Question:
A 0.2 kg ball is kicked with an initial velocity of 8 m/s to the right. It collides with a stationary wall and rebounds in the opposite direction with a velocity of 4 m/s to the left. The collision takes 0.02 seconds.
Answer:
To calculate the change in momentum, we use the equation:
Δp = m * Δv
Where Δp is the change in momentum, m is the mass of the ball, and Δv is the change in velocity.
Given that m = 0.2 kg, Δv = 4 m/s - 8 m/s = -4 m/s, we can substitute these values into the equation:
Δp = (0.2 kg) * (-4 m/s) = -0.8 kg·m/s
Therefore, the change in momentum of the ball during the collision is -0.8 kg·m/s.
The impulse experienced by an object is given by the equation:
J = F * Δt
Where J is the impulse, F is the average force acting on the object, and Δt is the time interval over which the force is applied.

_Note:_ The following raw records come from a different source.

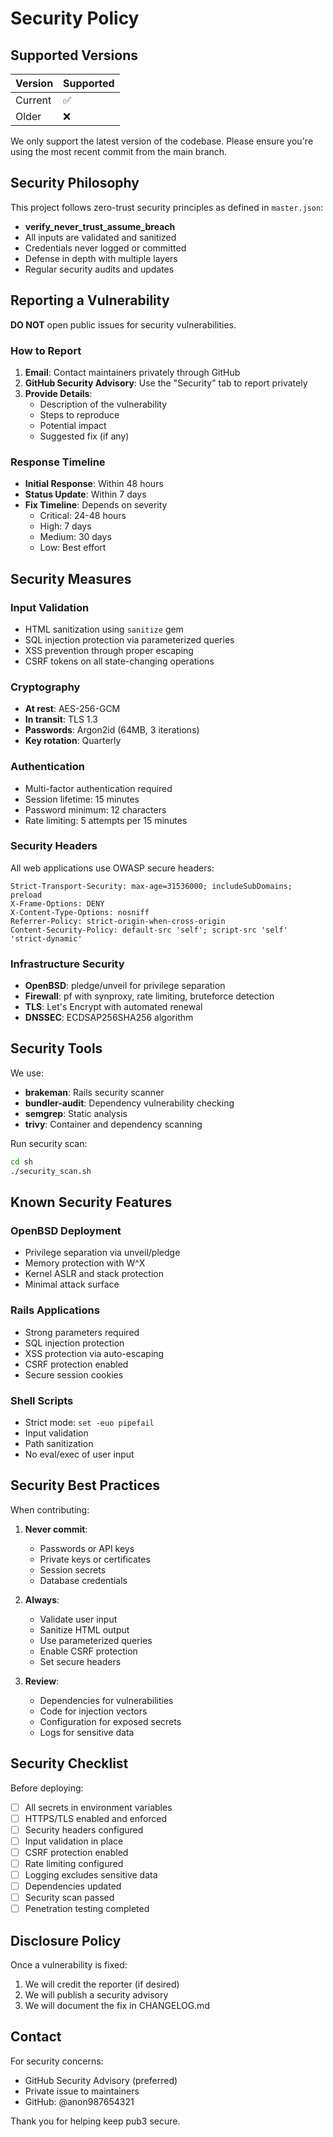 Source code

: # Security Policy

## Supported Versions

| Version | Supported          |
| ------- | ------------------ |
| Current | :white_check_mark: |
| Older   | :x:                |

We only support the latest version of the codebase. Please ensure you're using the most recent commit from the main branch.

## Security Philosophy

This project follows zero-trust security principles as defined in `master.json`:

- **verify_never_trust_assume_breach**
- All inputs are validated and sanitized
- Credentials never logged or committed
- Defense in depth with multiple layers
- Regular security audits and updates

## Reporting a Vulnerability

**DO NOT** open public issues for security vulnerabilities.

### How to Report

1. **Email**: Contact maintainers privately through GitHub
2. **GitHub Security Advisory**: Use the "Security" tab to report privately
3. **Provide Details**:
   - Description of the vulnerability
   - Steps to reproduce
   - Potential impact
   - Suggested fix (if any)

### Response Timeline

- **Initial Response**: Within 48 hours
- **Status Update**: Within 7 days
- **Fix Timeline**: Depends on severity
  - Critical: 24-48 hours
  - High: 7 days
  - Medium: 30 days
  - Low: Best effort

## Security Measures

### Input Validation

- HTML sanitization using `sanitize` gem
- SQL injection protection via parameterized queries
- XSS prevention through proper escaping
- CSRF tokens on all state-changing operations

### Cryptography

- **At rest**: AES-256-GCM
- **In transit**: TLS 1.3
- **Passwords**: Argon2id (64MB, 3 iterations)
- **Key rotation**: Quarterly

### Authentication

- Multi-factor authentication required
- Session lifetime: 15 minutes
- Password minimum: 12 characters
- Rate limiting: 5 attempts per 15 minutes

### Security Headers

All web applications use OWASP secure headers:

```
Strict-Transport-Security: max-age=31536000; includeSubDomains; preload
X-Frame-Options: DENY
X-Content-Type-Options: nosniff
Referrer-Policy: strict-origin-when-cross-origin
Content-Security-Policy: default-src 'self'; script-src 'self' 'strict-dynamic'
```

### Infrastructure Security

- **OpenBSD**: pledge/unveil for privilege separation
- **Firewall**: pf with synproxy, rate limiting, bruteforce detection
- **TLS**: Let's Encrypt with automated renewal
- **DNSSEC**: ECDSAP256SHA256 algorithm

## Security Tools

We use:

- **brakeman**: Rails security scanner
- **bundler-audit**: Dependency vulnerability checking
- **semgrep**: Static analysis
- **trivy**: Container and dependency scanning

Run security scan:

```bash
cd sh
./security_scan.sh
```

## Known Security Features

### OpenBSD Deployment

- Privilege separation via unveil/pledge
- Memory protection with W^X
- Kernel ASLR and stack protection
- Minimal attack surface

### Rails Applications

- Strong parameters required
- SQL injection protection
- XSS protection via auto-escaping
- CSRF protection enabled
- Secure session cookies

### Shell Scripts

- Strict mode: `set -euo pipefail`
- Input validation
- Path sanitization
- No eval/exec of user input

## Security Best Practices

When contributing:

1. **Never commit**:
   - Passwords or API keys
   - Private keys or certificates
   - Session secrets
   - Database credentials

2. **Always**:
   - Validate user input
   - Sanitize HTML output
   - Use parameterized queries
   - Enable CSRF protection
   - Set secure headers

3. **Review**:
   - Dependencies for vulnerabilities
   - Code for injection vectors
   - Configuration for exposed secrets
   - Logs for sensitive data

## Security Checklist

Before deploying:

- [ ] All secrets in environment variables
- [ ] HTTPS/TLS enabled and enforced
- [ ] Security headers configured
- [ ] Input validation in place
- [ ] CSRF protection enabled
- [ ] Rate limiting configured
- [ ] Logging excludes sensitive data
- [ ] Dependencies updated
- [ ] Security scan passed
- [ ] Penetration testing completed

## Disclosure Policy

Once a vulnerability is fixed:

1. We will credit the reporter (if desired)
2. We will publish a security advisory
3. We will document the fix in CHANGELOG.md

## Contact

For security concerns:
- GitHub Security Advisory (preferred)
- Private issue to maintainers
- GitHub: @anon987654321

Thank you for helping keep pub3 secure.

We are given the time interval, Δt = 0.02 s. We can substitute this value and the calculated change in momentum into the equation to solve for the average force:
-0.8 kg·m/s = F * (0.02 s)
F = (-0.8 kg·m/s) / (0.02 s) = -40 N
Therefore, the impulse experienced by the ball during the collision is -40 N·s.
The average force exerted on the ball during the collision can be calculated by using the equation:
F = Δp / Δt
Where F is the average force, Δp is the change in momentum, and Δt is the time interval.
We have already calculated the change in momentum as -0.8 kg·m/s and we are given the time interval Δt = 0.02 s. Substituting these values into the equation we get:
F = (-0.8 kg·m/s) / (0.02 s) = -40 N
Therefore, the average force exerted on the ball during the collision is -40 N.
Note: The negative sign indicates the direction of the force, which is opposite to the direction of motion (leftward in this case).